Pat Ewing, spokeswoman for the NSPI, said spas also quickly dominated the market because consumers found materials other than wood easier to maintain. Some manufactureres now sell wooden tubs with vinyl liners for easy care.

Wadding has been making wooden tubs for 16 years. The company originally made parts for model railroad kits, he said. He got started in the hot tub business when his company was asked to build a wooden deck around a hot tub. “I decided to go along to see what this silly thing was,” he said. A longtime woodworker, he said he decided to build a tub for himself. “The first two tubs I made for myself got sold. I ended up with my 34th tub at my house,” he said.

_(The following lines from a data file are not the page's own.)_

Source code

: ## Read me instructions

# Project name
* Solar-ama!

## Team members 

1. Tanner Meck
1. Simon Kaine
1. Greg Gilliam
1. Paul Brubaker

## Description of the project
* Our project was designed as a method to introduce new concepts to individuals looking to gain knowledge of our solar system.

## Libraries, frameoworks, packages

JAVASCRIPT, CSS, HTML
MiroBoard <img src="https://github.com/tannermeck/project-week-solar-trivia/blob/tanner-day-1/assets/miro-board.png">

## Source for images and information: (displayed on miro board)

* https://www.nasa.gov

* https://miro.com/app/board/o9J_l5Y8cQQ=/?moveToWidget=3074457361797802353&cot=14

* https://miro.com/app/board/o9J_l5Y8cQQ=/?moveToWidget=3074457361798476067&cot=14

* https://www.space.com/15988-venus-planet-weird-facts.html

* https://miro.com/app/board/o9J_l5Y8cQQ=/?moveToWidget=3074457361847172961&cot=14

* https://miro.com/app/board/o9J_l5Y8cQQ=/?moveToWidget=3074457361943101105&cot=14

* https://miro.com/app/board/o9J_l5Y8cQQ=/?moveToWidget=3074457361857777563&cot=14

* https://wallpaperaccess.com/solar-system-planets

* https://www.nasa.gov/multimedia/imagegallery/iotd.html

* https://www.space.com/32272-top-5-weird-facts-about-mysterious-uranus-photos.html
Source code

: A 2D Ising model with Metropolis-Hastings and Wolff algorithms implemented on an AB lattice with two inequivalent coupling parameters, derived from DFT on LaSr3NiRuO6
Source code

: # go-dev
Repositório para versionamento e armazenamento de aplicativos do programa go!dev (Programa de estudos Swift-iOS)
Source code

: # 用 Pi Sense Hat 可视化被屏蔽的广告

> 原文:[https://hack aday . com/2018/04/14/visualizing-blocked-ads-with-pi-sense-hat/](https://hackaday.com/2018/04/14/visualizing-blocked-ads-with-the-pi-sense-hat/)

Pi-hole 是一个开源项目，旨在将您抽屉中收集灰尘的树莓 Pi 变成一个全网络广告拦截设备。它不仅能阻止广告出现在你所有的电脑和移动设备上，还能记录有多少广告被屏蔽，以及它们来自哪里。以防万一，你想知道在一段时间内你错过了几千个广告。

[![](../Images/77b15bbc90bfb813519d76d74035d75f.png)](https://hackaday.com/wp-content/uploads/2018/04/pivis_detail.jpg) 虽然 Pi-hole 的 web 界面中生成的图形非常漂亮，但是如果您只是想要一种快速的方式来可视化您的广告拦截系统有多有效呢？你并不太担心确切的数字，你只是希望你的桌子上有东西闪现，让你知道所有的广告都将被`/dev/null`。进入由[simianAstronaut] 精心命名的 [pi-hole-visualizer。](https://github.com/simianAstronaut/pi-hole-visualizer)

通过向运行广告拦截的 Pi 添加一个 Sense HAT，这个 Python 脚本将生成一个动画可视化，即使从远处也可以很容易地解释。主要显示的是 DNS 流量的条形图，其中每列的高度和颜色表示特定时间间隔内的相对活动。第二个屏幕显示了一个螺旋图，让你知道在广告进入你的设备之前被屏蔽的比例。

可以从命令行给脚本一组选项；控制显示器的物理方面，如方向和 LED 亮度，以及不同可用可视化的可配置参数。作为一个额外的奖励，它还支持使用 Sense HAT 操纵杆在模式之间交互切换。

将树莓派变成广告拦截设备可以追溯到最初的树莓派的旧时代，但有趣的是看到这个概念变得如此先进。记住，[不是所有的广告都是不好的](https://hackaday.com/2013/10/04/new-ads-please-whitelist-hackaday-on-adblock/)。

The company has made more than 6,000 tubs that have been shipped all over the world. “We used to make a 120 tubs a month. But we couldn’t get redwood for a long time and had to cut our dealer outlets,” he said. The company, including a retail store at the Azusa site, now works with 25 dealers. Wadding requires, among other things, that dealers have been in business for eight years and are able to furnish him with financial statements every 90 days, he said.


The availability of redwood has improved considerably recently, he said, adding that he now plans to resume promotions that were suspended when redwood was scarce. Wadding said he cut back on promotions during the shortage because he feared he would be faced with a demand that he couldn’t fulfill.